Questo effetto è aggravato dal fatto che le tariffe inducono le imprese a innovare meno e a comportarsi in modo più scorretto. Al riparo da rivali stranieri meglio gestiti, le imprese sono meno incentivate a produrre prodotti superiori e più economici. Alla Lileeva della York University e Daniel Trefler dell’Università di Toronto hanno scoperto che la riduzione delle tariffe americane alla fine degli anni ’80 e ’90 ha spinto le fabbriche canadesi, precedentemente meno produttive, a innovare di più, ad adottare tecnologie avanzate e, di conseguenza, ad aumentare la produttività dei loro lavoratori. I regimi tariffari tendono inoltre a essere pieni di esenzioni, che le imprese più avvedute imparano a sfruttare, mentre i loro lobbisti cercano di ottenere ulteriori deroghe. L’amore di Trump per la distribuzione di favori potrebbe causare un problema particolare a questo proposito.

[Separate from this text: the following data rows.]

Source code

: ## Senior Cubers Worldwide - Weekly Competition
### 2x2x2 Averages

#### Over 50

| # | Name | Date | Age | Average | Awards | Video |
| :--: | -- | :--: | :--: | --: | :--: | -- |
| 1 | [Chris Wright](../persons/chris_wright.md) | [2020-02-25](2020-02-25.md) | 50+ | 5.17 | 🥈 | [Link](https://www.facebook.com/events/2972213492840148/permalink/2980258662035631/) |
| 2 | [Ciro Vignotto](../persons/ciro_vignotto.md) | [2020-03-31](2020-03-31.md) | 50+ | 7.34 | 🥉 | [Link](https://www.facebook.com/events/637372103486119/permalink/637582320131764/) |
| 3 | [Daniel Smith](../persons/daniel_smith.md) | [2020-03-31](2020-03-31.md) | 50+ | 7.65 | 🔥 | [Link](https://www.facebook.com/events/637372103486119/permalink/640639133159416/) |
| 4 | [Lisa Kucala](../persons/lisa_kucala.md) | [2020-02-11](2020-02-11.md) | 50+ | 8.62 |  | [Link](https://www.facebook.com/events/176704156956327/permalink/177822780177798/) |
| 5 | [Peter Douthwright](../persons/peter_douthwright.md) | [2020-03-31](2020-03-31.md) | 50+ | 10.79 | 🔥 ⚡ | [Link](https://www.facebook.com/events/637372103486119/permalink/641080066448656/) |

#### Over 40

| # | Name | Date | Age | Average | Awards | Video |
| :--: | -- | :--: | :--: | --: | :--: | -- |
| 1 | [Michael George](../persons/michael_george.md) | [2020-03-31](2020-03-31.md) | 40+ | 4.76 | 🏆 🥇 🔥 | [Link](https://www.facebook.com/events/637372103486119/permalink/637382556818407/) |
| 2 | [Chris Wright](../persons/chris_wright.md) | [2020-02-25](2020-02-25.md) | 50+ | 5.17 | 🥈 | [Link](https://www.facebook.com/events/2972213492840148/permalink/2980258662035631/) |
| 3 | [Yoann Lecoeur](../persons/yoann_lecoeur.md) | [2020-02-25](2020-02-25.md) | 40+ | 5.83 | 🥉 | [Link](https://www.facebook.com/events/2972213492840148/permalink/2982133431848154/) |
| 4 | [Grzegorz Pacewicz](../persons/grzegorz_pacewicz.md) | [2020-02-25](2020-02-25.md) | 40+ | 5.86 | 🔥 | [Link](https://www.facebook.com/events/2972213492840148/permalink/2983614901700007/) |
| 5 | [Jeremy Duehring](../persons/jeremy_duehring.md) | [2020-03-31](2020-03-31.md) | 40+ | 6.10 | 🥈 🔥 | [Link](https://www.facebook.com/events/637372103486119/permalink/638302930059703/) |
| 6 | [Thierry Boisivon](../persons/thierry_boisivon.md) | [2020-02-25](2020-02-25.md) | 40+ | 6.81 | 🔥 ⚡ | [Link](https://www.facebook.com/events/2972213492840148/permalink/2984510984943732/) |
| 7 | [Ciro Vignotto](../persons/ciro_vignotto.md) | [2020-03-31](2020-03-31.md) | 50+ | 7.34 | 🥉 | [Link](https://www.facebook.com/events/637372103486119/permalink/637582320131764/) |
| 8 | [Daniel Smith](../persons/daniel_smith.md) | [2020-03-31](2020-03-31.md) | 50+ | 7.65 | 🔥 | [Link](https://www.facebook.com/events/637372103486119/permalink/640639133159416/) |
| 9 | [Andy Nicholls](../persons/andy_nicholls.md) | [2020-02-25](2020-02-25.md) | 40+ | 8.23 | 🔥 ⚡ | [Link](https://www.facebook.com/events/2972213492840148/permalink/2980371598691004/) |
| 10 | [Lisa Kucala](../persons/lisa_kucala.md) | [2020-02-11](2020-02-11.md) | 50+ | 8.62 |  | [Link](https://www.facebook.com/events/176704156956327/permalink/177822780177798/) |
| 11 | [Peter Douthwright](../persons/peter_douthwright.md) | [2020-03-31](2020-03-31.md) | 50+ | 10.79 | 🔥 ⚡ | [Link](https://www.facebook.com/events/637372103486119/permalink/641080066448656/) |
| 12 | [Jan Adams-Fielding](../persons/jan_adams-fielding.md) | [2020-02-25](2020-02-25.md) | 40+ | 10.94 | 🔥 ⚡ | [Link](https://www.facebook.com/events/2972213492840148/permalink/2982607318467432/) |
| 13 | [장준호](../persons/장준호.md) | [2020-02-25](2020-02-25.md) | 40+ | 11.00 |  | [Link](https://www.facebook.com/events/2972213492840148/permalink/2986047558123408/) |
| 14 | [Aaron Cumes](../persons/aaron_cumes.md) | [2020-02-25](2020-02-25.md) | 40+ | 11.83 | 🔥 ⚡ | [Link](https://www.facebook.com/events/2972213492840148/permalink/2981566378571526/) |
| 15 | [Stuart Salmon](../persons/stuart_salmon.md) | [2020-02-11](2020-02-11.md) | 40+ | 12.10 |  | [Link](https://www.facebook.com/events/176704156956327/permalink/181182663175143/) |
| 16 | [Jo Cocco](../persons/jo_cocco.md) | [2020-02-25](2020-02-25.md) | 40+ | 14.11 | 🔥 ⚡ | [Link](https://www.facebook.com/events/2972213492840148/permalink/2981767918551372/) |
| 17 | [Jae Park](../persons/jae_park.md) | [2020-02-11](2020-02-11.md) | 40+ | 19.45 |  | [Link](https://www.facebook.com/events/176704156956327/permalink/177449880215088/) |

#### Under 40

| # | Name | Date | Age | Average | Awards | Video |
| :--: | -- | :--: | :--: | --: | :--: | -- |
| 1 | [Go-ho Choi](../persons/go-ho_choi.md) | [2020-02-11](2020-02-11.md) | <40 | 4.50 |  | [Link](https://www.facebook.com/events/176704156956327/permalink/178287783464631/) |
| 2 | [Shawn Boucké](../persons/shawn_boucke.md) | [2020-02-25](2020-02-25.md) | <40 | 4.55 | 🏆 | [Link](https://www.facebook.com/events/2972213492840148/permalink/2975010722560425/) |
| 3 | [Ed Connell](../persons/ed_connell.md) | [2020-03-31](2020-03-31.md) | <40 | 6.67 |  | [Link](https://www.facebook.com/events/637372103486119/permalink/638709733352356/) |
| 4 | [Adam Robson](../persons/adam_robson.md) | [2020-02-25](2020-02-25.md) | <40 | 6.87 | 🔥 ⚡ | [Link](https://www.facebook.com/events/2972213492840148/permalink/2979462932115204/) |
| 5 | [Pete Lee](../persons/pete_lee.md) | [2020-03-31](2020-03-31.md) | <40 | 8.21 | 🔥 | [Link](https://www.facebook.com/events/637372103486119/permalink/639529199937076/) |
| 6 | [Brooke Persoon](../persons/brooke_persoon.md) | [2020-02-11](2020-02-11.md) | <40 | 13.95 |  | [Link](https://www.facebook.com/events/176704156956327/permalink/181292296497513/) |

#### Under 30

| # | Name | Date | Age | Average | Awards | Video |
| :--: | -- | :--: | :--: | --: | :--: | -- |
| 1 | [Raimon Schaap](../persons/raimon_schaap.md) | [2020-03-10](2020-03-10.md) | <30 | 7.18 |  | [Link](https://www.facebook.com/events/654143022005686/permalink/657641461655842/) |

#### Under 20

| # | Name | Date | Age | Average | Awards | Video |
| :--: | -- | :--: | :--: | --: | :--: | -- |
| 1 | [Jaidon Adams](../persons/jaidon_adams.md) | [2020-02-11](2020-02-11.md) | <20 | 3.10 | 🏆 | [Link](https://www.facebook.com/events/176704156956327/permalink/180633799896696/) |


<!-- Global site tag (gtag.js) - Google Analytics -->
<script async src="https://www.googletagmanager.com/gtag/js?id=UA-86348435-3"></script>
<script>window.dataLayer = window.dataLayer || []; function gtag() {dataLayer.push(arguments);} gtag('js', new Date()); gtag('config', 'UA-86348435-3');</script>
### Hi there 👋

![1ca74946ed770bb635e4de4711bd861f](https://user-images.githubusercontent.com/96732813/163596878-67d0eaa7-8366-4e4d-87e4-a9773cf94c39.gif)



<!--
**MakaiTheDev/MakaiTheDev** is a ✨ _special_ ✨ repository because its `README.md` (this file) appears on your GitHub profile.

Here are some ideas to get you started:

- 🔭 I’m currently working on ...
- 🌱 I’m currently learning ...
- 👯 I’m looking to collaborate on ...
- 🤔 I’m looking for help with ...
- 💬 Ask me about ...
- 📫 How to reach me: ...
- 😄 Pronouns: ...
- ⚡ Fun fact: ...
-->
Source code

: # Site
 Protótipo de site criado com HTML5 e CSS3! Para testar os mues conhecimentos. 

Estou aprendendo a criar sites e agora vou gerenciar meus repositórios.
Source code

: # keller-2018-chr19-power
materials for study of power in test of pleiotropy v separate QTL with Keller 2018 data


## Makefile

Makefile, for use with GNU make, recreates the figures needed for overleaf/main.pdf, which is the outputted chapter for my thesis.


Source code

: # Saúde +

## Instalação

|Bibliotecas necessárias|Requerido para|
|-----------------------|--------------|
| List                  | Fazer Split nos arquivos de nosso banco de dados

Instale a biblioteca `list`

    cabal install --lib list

Nel corso della sua carriera politica, l’entusiasmo di McKinley per il protezionismo si attenuò. Sebbene il 25° presidente americano non si sia mai trasformato in un libero professionista come quello descritto dall’Economist, ha imparato ad apprezzare i benefici degli accordi commerciali reciprocamente vantaggiosi con i Paesi amici. “Non dobbiamo adagiarci nella fantasiosa sicurezza di poter sempre vendere tutto e comprare poco o niente”, annunciò a Buffalo, New York, nel 1901, prima di aggiungere che ‘le guerre commerciali non sono redditizie’. Il 45° e 47° presidente americano forse non ha imparato la giusta lezione dal suo predecessore.